Action item - Pull every line from the records that has the word "biographies" in it.

START Data under study

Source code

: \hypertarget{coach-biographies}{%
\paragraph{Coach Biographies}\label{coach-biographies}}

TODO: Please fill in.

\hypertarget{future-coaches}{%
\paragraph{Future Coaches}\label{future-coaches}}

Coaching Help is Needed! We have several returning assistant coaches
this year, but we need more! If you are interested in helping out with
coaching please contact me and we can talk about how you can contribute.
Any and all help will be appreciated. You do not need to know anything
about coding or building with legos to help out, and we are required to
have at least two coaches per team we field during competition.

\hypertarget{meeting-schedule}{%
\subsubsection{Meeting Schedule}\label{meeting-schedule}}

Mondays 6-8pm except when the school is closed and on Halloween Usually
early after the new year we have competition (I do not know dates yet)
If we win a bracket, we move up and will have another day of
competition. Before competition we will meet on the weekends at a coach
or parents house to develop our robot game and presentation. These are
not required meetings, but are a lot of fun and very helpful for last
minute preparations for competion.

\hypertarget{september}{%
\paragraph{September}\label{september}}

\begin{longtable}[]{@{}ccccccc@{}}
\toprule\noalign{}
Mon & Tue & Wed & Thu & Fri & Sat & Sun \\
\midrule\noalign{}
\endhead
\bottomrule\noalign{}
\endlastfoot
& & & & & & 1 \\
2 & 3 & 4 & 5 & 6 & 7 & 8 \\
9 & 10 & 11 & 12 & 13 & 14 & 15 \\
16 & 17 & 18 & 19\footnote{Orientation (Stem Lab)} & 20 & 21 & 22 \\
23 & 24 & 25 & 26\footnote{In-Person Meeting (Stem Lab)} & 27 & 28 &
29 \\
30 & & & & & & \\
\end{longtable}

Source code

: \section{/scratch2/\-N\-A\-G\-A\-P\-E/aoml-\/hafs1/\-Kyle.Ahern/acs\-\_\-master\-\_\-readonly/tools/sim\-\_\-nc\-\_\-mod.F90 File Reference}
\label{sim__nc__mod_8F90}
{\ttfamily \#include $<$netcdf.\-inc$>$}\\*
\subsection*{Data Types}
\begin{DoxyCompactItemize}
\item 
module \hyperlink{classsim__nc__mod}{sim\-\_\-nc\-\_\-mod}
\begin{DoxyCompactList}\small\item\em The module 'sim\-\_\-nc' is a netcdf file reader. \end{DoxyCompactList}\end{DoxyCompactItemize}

END Data under study

Written solution -
: \hypertarget{coach-biographies}{%
\paragraph{Coach Biographies}\label{coach-biographies}}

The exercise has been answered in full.